I’d bent to scoop up our discarded outer garments, but straightened up at this.

“Do you think we should send Fanny with him? To stay with Fergus and Marsali for a while? She’d be a help with the children.”

He paused, a slice of cheese in hand, then shook his head.

“No. Seven is more than enough mouths for Fergus to feed, and the lass is happy enough here, I think. She’s accustomed to us; I wouldna like her to think we dinna want her—or to feel uprooted, aye? And”—he hesitated, then added in an offhand way—“William gave her to me. He meant me to keep her safe.”

“And you think he might come here to see her,” I added gently.

“Aye,” he said, a little gruffly. “I wouldna want him to come and not find her here, I mean.” He took a bite of cheese and chewed it slowly, looking away.

I patted his arm, then rose and started straightening our discarded clothes, doing the best I could to lay them out in some way that would both prevent them being blown off the roof in case of a high wind but not end up impossibly crumpled. As I laid Jamie’s sporran on top of the pile with my shoes to help weigh things down, I saw the edge of a folded paper peeking out.

“Oh—Myers said he’d brought you a letter, too,” I said. “Is this it?”

“It is.” He sounded wary, as though not wanting me to touch it, and I drew back my hand. He set down the piece of cheese he’d been eating, though, and nodded at it. “Ye can read it, Sassenach. If ye like.”

“Is it disturbing news?” I asked, hesitating. After the emotional upheavals of Marsali’s letter, I didn’t want to ruin the peace of the summer night with something that could wait ’til morning.

“Nay, not really. It’s from Joshua Greenhow—ye recall him, from Monmouth?”

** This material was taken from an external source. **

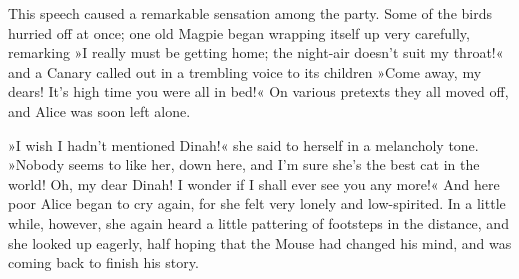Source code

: This speech caused a remarkable sensation among the party. Some of the birds hurried off at once; one old Magpie began wrapping itself up very carefully, remarking »I really must be getting home; the night-air doesn't suit my throat!« and a Canary called out in a trembling voice to its children »Come away, my dears! It's high time you were all in bed!« On various pretexts they all moved off, and Alice was soon left alone.

»I wish I hadn't mentioned Dinah!« she said to herself in a melancholy tone. »Nobody seems to like her, down here, and I'm sure she's the best cat in the world! Oh, my dear Dinah! I wonder if I shall ever see you any more!« And here poor Alice began to cry again, for she felt very lonely and low-spirited. In a little while, however, she again heard a little pattering of footsteps in the distance, and she looked up eagerly, half hoping that the Mouse had changed his mind, and was coming back to finish his story.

“I do,” I said, feeling momentarily dizzy.

I had been stitching a wound in Corporal Greenhow’s forehead when I’d been shot during the battle, and his appalled face, my needle and ligature dangling absurdly from his bloody forehead, was the last thing I saw as I fell. It wouldn’t be stretching things to say that what happened next was the worst physical experience of my life, as I lay on the ground in a spinning world of leaves and sky and overwhelming pain, bleeding to death and listening to a courier from General Lee trying to get Jamie to abandon me in the mud.

I glanced at the letter, but the light was too poor for me to read it, even if I’d had my spectacles to hand.

“What does he say?”

“Ach, mostly just where he is and what he’s doing—which is none sae much at the moment; just sitting about in Philadelphia. Though there is a bit about General Arnold in there.” He nodded at the letter. “Joshua says he’s married Peggy Shippen—ye’ll remember her, I expect—and he’s bein’ court-martialed for speculating. Arnold, I mean, not Mr. Greenhow.”